Referring now to FIG. 11, a flow chart 800 of an exemplary embodiment of a method performing transactional web page searches is depicted. The method begins with examining 805 a plurality of web pages, identifying 810 transactional features within a set of the plurality of web pages, and in response to identifying that the set of web pages comprise transactional features, classifying 815 the set of web pages as transactional. In an embodiment, the examining 805 the plurality of web pages comprises examining a plurality of intranet web pages.
The method continues by annotating and indexing, according to the transactional features, the set of transactional web pages to increase an accuracy of a set of results of a user-designated transactional query, and in response to the user-designated transactional query, providing 825 to the user only the set of web pages that have been classified as transactional, and meet the appropriate query criteria. In an embodiment, the identifying 810 transactional features includes checking for the existence of positive patterns and verifying the absence of negative patterns with respect to a set of contents within each of the plurality of web pages. In an embodiment, the identifying 810 transactional features includes identifying 810 transactional actions to be performed by the transactional feature, and additionally identifying transactional objects of the actions to be performed. In an embodiment, the annotating and indexing 820 the transactional features comprises annotating and indexing transactional actions and transactional objects.
In an embodiment, the identifying 810 the transactional features comprises identifying transactional objects associated with at least one of: software program names; and an actual form to be downloaded. In an embodiment, the identifying 810 the transactional features comprises identifying transactional actions associated with at least one of: making a property damage claim; downloading software; making travel reservations; and online form entry. The above examples are for illustration, and not limitation.
The capabilities of the present invention can be implemented in software, firmware, hardware or some combination thereof.
As one example, one or more aspects of the present invention can be included in an article of manufacture (e.g., one or more computer program products) having, for instance, computer usable media.
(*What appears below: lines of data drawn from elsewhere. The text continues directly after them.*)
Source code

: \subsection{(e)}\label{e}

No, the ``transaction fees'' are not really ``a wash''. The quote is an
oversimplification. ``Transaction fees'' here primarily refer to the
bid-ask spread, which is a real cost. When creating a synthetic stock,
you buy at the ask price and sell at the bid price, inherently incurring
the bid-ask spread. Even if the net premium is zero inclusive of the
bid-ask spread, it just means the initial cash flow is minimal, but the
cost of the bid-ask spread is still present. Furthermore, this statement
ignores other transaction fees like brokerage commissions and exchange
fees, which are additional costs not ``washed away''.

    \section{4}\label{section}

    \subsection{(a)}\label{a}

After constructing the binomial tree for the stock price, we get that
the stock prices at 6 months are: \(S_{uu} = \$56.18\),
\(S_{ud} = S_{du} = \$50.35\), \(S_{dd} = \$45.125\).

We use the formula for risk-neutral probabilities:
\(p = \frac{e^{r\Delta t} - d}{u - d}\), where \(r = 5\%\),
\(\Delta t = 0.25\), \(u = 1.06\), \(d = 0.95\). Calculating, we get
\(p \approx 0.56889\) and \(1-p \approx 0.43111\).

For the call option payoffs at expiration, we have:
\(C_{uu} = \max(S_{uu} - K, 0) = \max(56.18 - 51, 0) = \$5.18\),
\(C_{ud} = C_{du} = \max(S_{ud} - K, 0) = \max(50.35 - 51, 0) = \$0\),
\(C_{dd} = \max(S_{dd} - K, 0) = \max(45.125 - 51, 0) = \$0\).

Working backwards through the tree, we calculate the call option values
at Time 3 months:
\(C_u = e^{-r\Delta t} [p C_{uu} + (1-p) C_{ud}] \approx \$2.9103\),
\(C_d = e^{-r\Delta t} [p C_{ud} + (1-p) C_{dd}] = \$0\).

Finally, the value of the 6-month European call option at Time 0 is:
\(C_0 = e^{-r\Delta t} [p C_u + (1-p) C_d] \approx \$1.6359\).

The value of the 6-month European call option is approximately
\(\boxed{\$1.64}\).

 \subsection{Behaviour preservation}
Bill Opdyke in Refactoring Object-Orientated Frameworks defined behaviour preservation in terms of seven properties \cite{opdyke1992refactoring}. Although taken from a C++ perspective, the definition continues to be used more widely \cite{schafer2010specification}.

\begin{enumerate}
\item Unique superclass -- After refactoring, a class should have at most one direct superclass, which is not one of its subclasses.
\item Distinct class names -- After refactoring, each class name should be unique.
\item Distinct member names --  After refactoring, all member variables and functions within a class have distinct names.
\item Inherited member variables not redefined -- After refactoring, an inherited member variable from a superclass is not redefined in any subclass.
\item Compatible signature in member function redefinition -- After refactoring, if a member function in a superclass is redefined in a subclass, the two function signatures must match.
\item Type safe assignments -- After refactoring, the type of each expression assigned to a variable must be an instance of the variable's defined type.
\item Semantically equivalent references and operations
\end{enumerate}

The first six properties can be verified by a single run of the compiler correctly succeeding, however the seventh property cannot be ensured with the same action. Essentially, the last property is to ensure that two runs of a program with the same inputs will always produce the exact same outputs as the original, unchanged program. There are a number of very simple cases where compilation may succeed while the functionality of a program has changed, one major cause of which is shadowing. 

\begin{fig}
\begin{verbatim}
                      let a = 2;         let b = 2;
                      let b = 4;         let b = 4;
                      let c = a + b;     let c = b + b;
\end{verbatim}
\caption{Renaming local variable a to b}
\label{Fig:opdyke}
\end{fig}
The media has embodied therein, for instance, computer readable program code means for providing and facilitating the capabilities of the present invention. The article of manufacture can be included as a part of a computer system or sold separately.
Additionally, at least one program storage device readable by a machine, tangibly embodying at least one program of instructions executable by the machine to perform the capabilities of the present invention can be provided.
The flow diagrams depicted herein are just examples. There may be many variations to these diagrams or the steps (or operations) described therein without departing from the spirit of the invention. For instance, the steps may be performed in a differing order, or steps may be added, deleted or modified. All of these variations are considered a part of the claimed invention.
While the preferred embodiment to the invention has been described, it will be understood that those skilled in the art, both now and in the future, may make various improvements and enhancements which fall within the scope of the claims which follow. These claims should be construed to maintain the proper protection for the invention first described.